Car le Conseiller Al Saud l’avoue tout de go à FrancsJeux, la société saoudienne demeure très conservatrice sur le plan de la place de la femme dans le sport, et en particulier une femme ne peut porter une tenue de sport en public ou pratiquer le sport en compétition.

Cette possibilité d’éclater les JO sur deux pays résulte d’une nouvelle disposition prise par le CIO en fin d’année 2014, afin d’ouvrir plus de possibilités aux pays candidats.

L’idée de ces JO séparés en deux pour satisfaire aux règles très strictes appliquées aux femmes dans ce pays hyper rétrograde a de suite soulevé une forte hostilité, y compris du président du CIO, l’Allemand Thomas Bach.

Pour les JO de Londres en 2012, il avait fallu la menace d’un bannissement de la part du CIO pour obtenir que des femmes saoudiennes soient présentes. Et ce n’est que quelques jours avant le début des JO que l’Arabie Saoudite cédait pour annoncer deux femmes dans sa délégation, Sarah Attar engagée sur 800 mètres et la judoka Wojdan Shaherkani.

Sarah Attar, saoudienne et également américaine

Deux femmes seulement, mais cela suffisait à clamer à tout va que cela marquait la volonté du pays de prendre en compte le sport au féminin…

A Londres, dans les séries du 800 mètres, Sarah Attar courait dans la dernière série, la 6ème, et elle en sera l’attraction pour le public. Beaucoup plus que la Kenyane Janeth Jepkosgei, la vice-championne olympique. Mais les spectateurs ne s’intéressent qu’à cette jeune femme, à la tenue peu conformiste, un long voile blanc sur la tête, un tee-shirt vert aux manches longues, un pantalon noir.

Sur la piste, Sarah fait de la figuration. Elle boucle ses deux tours de piste en 2’44’’, sous les hourras du public qui adore ce qu’elle symbolise, l’accès des femmes à l’olympisme.

En réalité, nous avions découvert à la fin de cette épreuve que le Comité Olympique d’Arabie Saoudite ne l’avait pas choisie au hasard pour cette mission très spéciale. Car Sarah était en fait étudiante à l’Université Pepperdine de Los Angeles, et elle bénéficiait d’une double nationalité, saoudienne et américaine.

Cela lui permettait d’assumer avec brio cette situation. Et en particulier de réduire de manière sibylline ses réponses à la meute de journalises qui l’attendaient à sa sortie de piste, en répétant inlassablement et avec le sourire : « Je veux dire que je suis heureuse d’être là ! »
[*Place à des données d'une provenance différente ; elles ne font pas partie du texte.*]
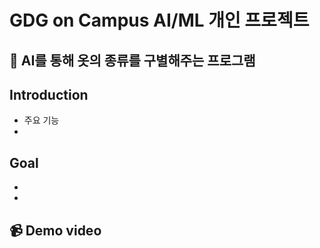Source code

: # GDG on Campus AI/ML 개인 프로젝트

## 👚 AI를 통해 옷의 종류를 구별해주는 프로그램

## Introduction
- 주요 기능
- 
## Goal
-
- 
## 📹 Demo video



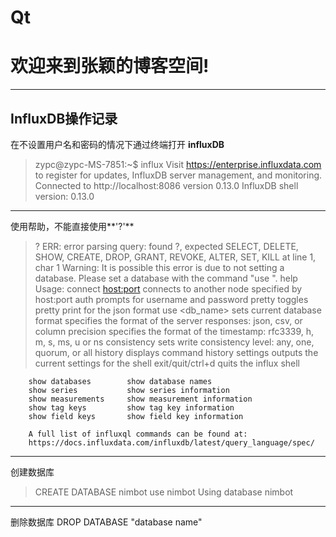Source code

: # Qt
欢迎来到张颖的博客空间!
=====================

----------

InfluxDB操作记录
----------------
在不设置用户名和密码的情况下通过终端打开 **influxDB**

>zypc@zypc-MS-7851:~$ influx
>Visit https://enterprise.influxdata.com to register for updates, InfluxDB server management, and monitoring.
>Connected to http://localhost:8086 version 0.13.0
>InfluxDB shell version: 0.13.0
----------

使用帮助，不能直接使用**'?'**

> ?
ERR: error parsing query: found ?, expected SELECT, DELETE, SHOW, CREATE, DROP, GRANT, REVOKE, ALTER, SET, KILL at line 1, char 1
Warning: It is possible this error is due to not setting a database.
Please set a database with the command "use <database>".
> help
Usage:
        connect <host:port>   connects to another node specified by host:port
        auth                  prompts for username and password
        pretty                toggles pretty print for the json format
        use <db_name>         sets current database
        format <format>       specifies the format of the server responses: json, csv, or column
        precision <format>    specifies the format of the timestamp: rfc3339, h, m, s, ms, u or ns
        consistency <level>   sets write consistency level: any, one, quorum, or all
        history               displays command history
        settings              outputs the current settings for the shell
        exit/quit/ctrl+d      quits the influx shell

        show databases        show database names
        show series           show series information
        show measurements     show measurement information
        show tag keys         show tag key information
        show field keys       show field key information

        A full list of influxql commands can be found at:
        https://docs.influxdata.com/influxdb/latest/query_language/spec/

> 
----------

创建数据库
> CREATE DATABASE nimbot
> use nimbot
Using database nimbot
----------

删除数据库
DROP DATABASE "database name"

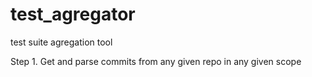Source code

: # test_agregator
test suite agregation tool

Step 1. 
    Get and parse commits from any given repo in any given scope

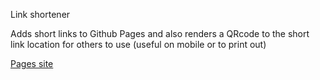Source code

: Link shortener

Adds short links to Github Pages and also renders a QRcode to the short link location for others to use (useful on mobile or to print out)

[Pages site](https://praecipula.github.io/l/)
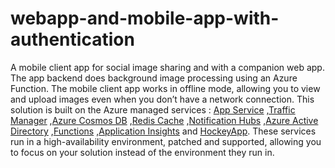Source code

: # webapp-and-mobile-app-with-authentication
A mobile client app for social image sharing and with a companion web app. The app backend does background image processing using an Azure Function. The mobile client app works in offline mode, allowing you to view and upload images even when you don’t have a network connection.
This solution is built on the Azure managed services : <a href="https://azure.microsoft.com/en-us/services/app-service/">App Service</a> ,<a href="https://azure.microsoft.com/en-us/services/traffic-manager/">Traffic Manager</a> ,<a href="https://azure.microsoft.com/en-us/services/cosmos-db/">Azure Cosmos DB</a> ,<a href="https://azure.microsoft.com/en-us/services/cache/">Redis Cache</a> ,<a href="https://azure.microsoft.com/en-us/services/notification-hubs/">Notification Hubs</a> ,<a href="https://azure.microsoft.com/en-us/services/active-directory/">Azure Active Directory</a> ,<a href="https://azure.microsoft.com/en-us/services/functions/S">Functions</a> ,<a href="https://azure.microsoft.com/en-us/services/application-insights/">Application Insights</a> and <a href="https://azure.microsoft.com/en-us/services/hockeyapp/">HockeyApp</a>.
These services run in a high-availability environment, patched and supported, allowing you to focus on your solution instead of the environment they run in.
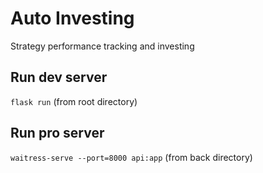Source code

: # Auto Investing

Strategy performance tracking and investing

## Run dev server
`flask run`
(from root directory)

## Run pro server
`waitress-serve --port=8000 api:app`
(from back directory)
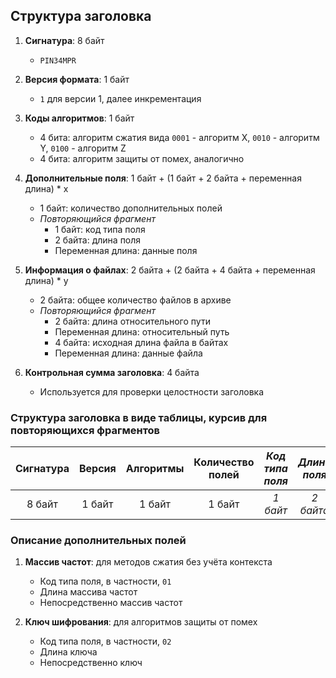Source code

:## Структура заголовка

1. **Сигнатура**: 8 байт
    - `PIN34MPR`

2. **Версия формата**: 1 байт
    - `1` для версии 1, далее инкрементация

3. **Коды алгоритмов**: 1 байт
    - 4 бита: алгоритм сжатия вида `0001` - алгоритм X, `0010` - алгоритм Y, `0100` - алгоритм Z
    - 4 бита: алгоритм защиты от помех, аналогично

4. **Дополнительные поля**: 1 байт + (1 байт + 2 байта + переменная длина) * x
    - 1 байт: количество дополнительных полей
    - _Повторяющийся фрагмент_
        - 1 байт: код типа поля
        - 2 байта: длина поля
        - Переменная длина: данные поля

5. **Информация о файлах**: 2 байта + (2 байта + 4 байта + переменная длина) * y
    - 2 байта: общее количество файлов в архиве
    - _Повторяющийся фрагмент_
        - 2 байта: длина относительного пути
        - Переменная длина: относительный путь
        - 4 байта: исходная длина файла в байтах
        - Переменная длина: данные файла

6. **Контрольная сумма заголовка**: 4 байта
    - Используется для проверки целостности заголовка


### Структура заголовка в виде таблицы, курсив для повторяющихся фрагментов

| Сигнатура | Версия | Алгоритмы | Количество полей | _Код типа поля_ | _Длина поля_ |   _Данные поля_    | Количество файлов | _Длина пути_ |       _Путь_       | _Длина файла_ |   _Данные файла_   | Контрольная сумма |
|:---------:|:------:|:---------:|:----------------:|:---------------:|:------------:|:------------------:|:-----------------:|:------------:|:------------------:|:-------------:|:------------------:|:-----------------:|
|  8 байт   | 1 байт |  1 байт   |      1 байт      |    _1 байт_     |  _2 байта_   | _Переменная длина_ |      2 байта      |  _2 байта_   | _Переменная длина_ |   _4 байта_   | _Переменная длина_ |      4 байта      |


### Описание дополнительных полей

1. **Массив частот**: для методов сжатия без учёта контекста
    - Код типа поля, в частности, `01`
    - Длина массива частот
    - Непосредственно массив частот

2. **Ключ шифрования**: для алгоритмов защиты от помех
    - Код типа поля, в частности, `02`
    - Длина ключа
    - Непосредственно ключ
Cette démonstration s’était bel et bien réduite à une simple mise en scène. Elle n’avait rien changé à la politique discriminatoire menée par le gouvernement saoudien à l’encontre des femmes dans tous les domaines, et y compris celui du sport, comme l’a dénoncé l’association Human Rights Watch, et comme le reconnaît sans détour le Conseiller du Président du Comité Olympique dans l’interview confiée à FrancsJeux. Même s’il constatait que cette discrimination altérait les possibilités pour l’Arabie Saoudite d’accueillir de grands évènements sportifs.